Market NewsMore February 18, 2026

Numbers to Know 2/18/26: The Latest Economic & Housing Update

This is the latest in a series of videos with Windermere Principal Economist Jeff Tucker, where he delivers the key economic numbers to follow to keep you well-informed about what’s going on in the real estate market.

I’ll start with some bad news and some good news from the latest jobs report. The first number to know this week is the bad news: 181,000. That’s the total number of jobs added in the entire year of 2025, according to the latest data from the Bureau of Labor Statistics, which follow a standard annual revision updating their models to match more accurate but less timely data sources. These revisions drove home the conclusion that job growth basically stalled out in 2025, and was much worse than even the weak monthly payrolls reports were showing us. That total job growth compares to previous annual totals in the millions, although the trend of slowing growth has been clear for quite some time.

The second number to know this week was the good news in the latest jobs report: 4.3%. That’s the unemployment rate in January, which stepped down again, from a high in November of 4.5%, bringing it back down to summer 2025 levels. That’s one indication that the labor market MAY have begun to turn the corner this winter, with some modest improvement to start the year after several straight months of weakening. These are just preliminary numbers, but coupled with what we know will be strong economic tailwinds from the huge tax cuts in last year’s budget bill, the stage seems to be set for stronger economic growth this spring.

The third number to know right now: 1.84 percentage points. That was the average spread, or how much higher 30-year mortgage rates were than the benchmark 10-year Treasury yield in the first week of February. That means we are knocking at the door of a normal spread after almost four years of a really abnormally wide spread. This was a major culprit in the pain that homebuyers felt trying to get a mortgage. Last month I talked about the surprise announcement that Fannie Mae and Freddie Mac would be buying mortgage-backed securities, and I think the proof is in the pudding that the news of that purchasing plan helped bring this spread down by that last 30 basis points just in the last month.

So where are mortgage rates now? Well, they’ve been hovering around 6 and an eighth all year, which is an improvement from this time in 2025 of at least half a point, maybe ¾ or a whole point, for most borrowers. I think the takeaway here is that we’ve now seen most of the improvement to mortgage rates that we were expecting from that spread closing, which is a little bittersweet – it’s great news that it happened, but now that potential avenue for rate improvement has run its course, which makes me less optimistic about prospects for further rate declines in the near term. It’ll depend instead on the overall interest rate and inflation environment cooling down, and those prospects look a lot dicier: the big increase in borrowing that the budget bill is kicking off this year will tend to push up Treasury yields, and the boost to economic growth should also keep inflation elevated. So my takeaway for anyone considering a mortgage is that rates have come down a lot, and there’s no point waiting on the sidelines in hopes of further declines, given what we can expect in the year ahead.

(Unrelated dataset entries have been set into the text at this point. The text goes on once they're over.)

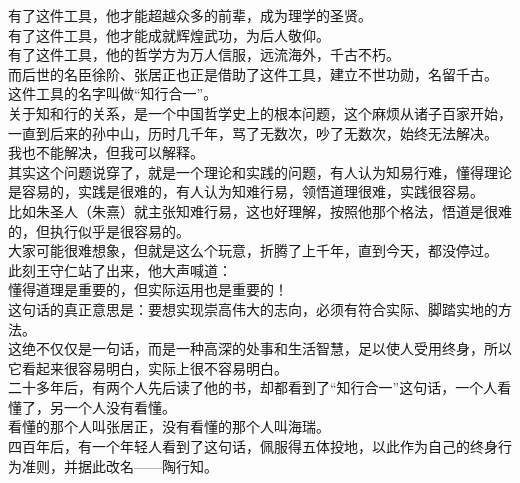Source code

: \begin{multicols}{\theparacolNo}
有了这件工具，他才能超越众多的前辈，成为理学的圣贤。\\

有了这件工具，他才能成就辉煌武功，为后人敬仰。\\

有了这件工具，他的哲学方为万人信服，远流海外，千古不朽。\\

而后世的名臣徐阶、张居正也正是借助了这件工具，建立不世功勋，名留千古。\\

这件工具的名字叫做“知行合一”。\\

关于知和行的关系，是一个中国哲学史上的根本问题，这个麻烦从诸子百家开始，一直到后来的孙中山，历时几千年，骂了无数次，吵了无数次，始终无法解决。\\

我也不能解决，但我可以解释。\\

其实这个问题说穿了，就是一个理论和实践的问题，有人认为知易行难，懂得理论是容易的，实践是很难的，有人认为知难行易，领悟道理很难，实践很容易。\\

比如朱圣人（朱熹）就主张知难行易，这也好理解，按照他那个格法，悟道是很难的，但执行似乎是很容易的。\\

大家可能很难想象，但就是这么个玩意，折腾了上千年，直到今天，都没停过。\\

此刻王守仁站了出来，他大声喊道：\\

懂得道理是重要的，但实际运用也是重要的！\\

这句话的真正意思是：要想实现崇高伟大的志向，必须有符合实际、脚踏实地的方法。\\

这绝不仅仅是一句话，而是一种高深的处事和生活智慧，足以使人受用终身，所以它看起来很容易明白，实际上很不容易明白。\\

二十多年后，有两个人先后读了他的书，却都看到了“知行合一”这句话，一个人看懂了，另一个人没有看懂。\\

看懂的那个人叫张居正，没有看懂的那个人叫海瑞。\\

四百年后，有一个年轻人看到了这句话，佩服得五体投地，以此作为自己的终身行为准则，并据此改名——陶行知。\\


\end{multicols}
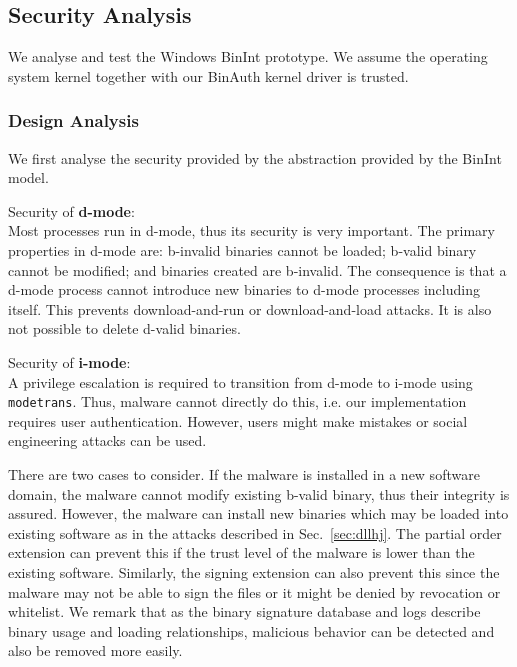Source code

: \subsection{Security Analysis}
\label{sec:binint-secanal}

We analyse and test the Windows BinInt prototype.
We assume the operating system kernel together with our BinAuth
kernel driver is trusted.

\subsubsection{Design Analysis}

We first analyse the security provided by the abstraction
provided by the BinInt model.
\medskip

\noindent
Security of {\bf d-mode}: \\
Most processes run in d-mode, thus its security is very
important.
The primary properties in d-mode are: 
b-invalid binaries cannot be loaded; b-valid binary
cannot be modified; and binaries created are b-invalid.
The consequence is that a d-mode process cannot introduce new
binaries to d-mode processes including itself.
This prevents download-and-run or download-and-load attacks.
It is also not possible to delete d-valid binaries.
\medskip

\noindent
Security of {\bf i-mode}: \\
A privilege escalation is required to transition from d-mode to i-mode
using {\tt modetrans}. Thus, malware cannot directly do this, i.e.
our implementation requires user authentication.
However, users might make mistakes or social engineering attacks can
be used.

There are two cases to consider.
If the malware is installed in a new software domain,
the malware cannot modify existing b-valid binary,
thus their integrity is assured.
However, the malware can install new binaries which may be loaded
into existing software as in the attacks described in Sec.~\ref{sec:dllhj}.
The partial order extension can prevent this if the trust level
of the malware is lower than the existing software.
Similarly, the signing extension can also prevent this since the 
malware may not be able to sign the files or it might be denied by
revocation or whitelist.
We remark that as the binary signature database and logs describe
binary usage and loading relationships, malicious behavior can
be detected and also be removed more easily.

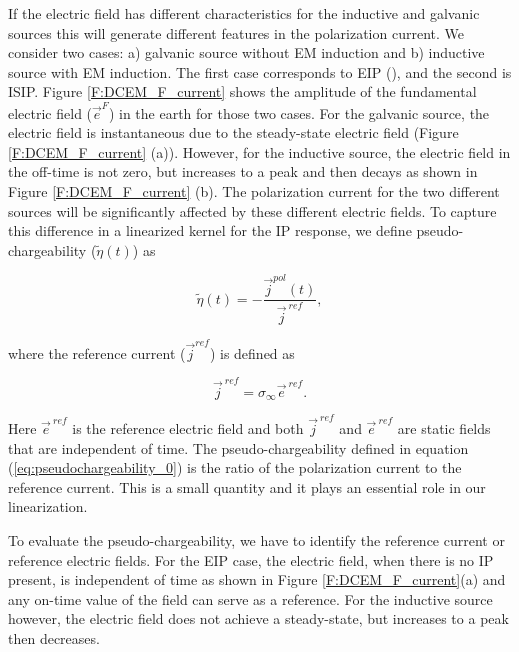 \documentclass[extra,mreferee]{gji}
\newcommand{\siginf}{\sigma_\infty}
\renewcommand {\j}  { {\vec j} }
\newcommand {\e}  { {\vec e} }
\newcommand{\peta}{\tilde{\eta}}
\newcommand{\eref}{\e^{\ ref}}
\begin{document}
If the electric field has different characteristics for the inductive and galvanic sources this will generate different features in the polarization current.  
We consider two cases: a) galvanic source without EM induction and b) inductive source with EM induction. The first case corresponds to EIP (\cite{seigel1959}), and the second is ISIP.
Figure \ref{F:DCEM_F_current} shows the amplitude of the fundamental electric field ($\e^{F}$) in the earth for those two cases. 
For the galvanic source, the electric field is instantaneous due to the steady-state electric field (Figure \ref{F:DCEM_F_current} (a)). 
However, for the inductive source, the electric field in the off-time is not zero, but increases to a peak and then decays as shown in Figure \ref{F:DCEM_F_current} (b). 
The polarization current for the two different sources will be significantly affected by these different electric fields. 
To capture this difference in a linearized kernel for the IP response, we define pseudo-chargeability ($\peta(t)$) as 
\begin{linenomath*}
\begin{equation}
  \peta(t) = -\frac{\j^{pol}(t)}{\j^{\ ref}},
  \label{eq:pseudochargeability_0}
\end{equation}
\end{linenomath*}
where the reference current ($\j^{ref}$) is defined as 
\begin{linenomath*}
\begin{equation}
  \j^{\ ref} = \siginf \eref.
  \label{eq:reference_current}
\end{equation}
\end{linenomath*}
Here $\eref$ is the reference electric field and both $\j^{\ ref}$ and $\eref$ are static fields that are independent of time. 
The pseudo-chargeability defined in equation (\ref{eq:pseudochargeability_0})  is the ratio of  the polarization current to the reference current. This is a small quantity and it plays an essential role in our linearization. 

To evaluate the pseudo-chargeability, we have to identify the reference current or reference electric fields. For the EIP case, the electric field, when there is no IP present, is independent of time as shown in Figure \ref{F:DCEM_F_current}(a) and any on-time value of the field can serve as a reference. For the inductive source however, the electric field does not achieve a steady-state, but increases to a  peak then decreases. 

\end{document}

Turning to the housing market, we saw 913,000 active listings at the end of January, which is the most since January 2020, on the eve of the pandemic. In other words, nationally, inventory is finally nearly back to normal.

That 10% growth in inventory continues a consistent trend since last May, of active listings growing but at an ever slower pace. I think there’s good news for everyone in that fact: buyers will have more options to choose from this spring, and sellers don’t need to worry about competing against a glut of inventory, but they should be prepared to put their best foot forward when they list their home this spring, because it’s always worth it to stand out from the competition.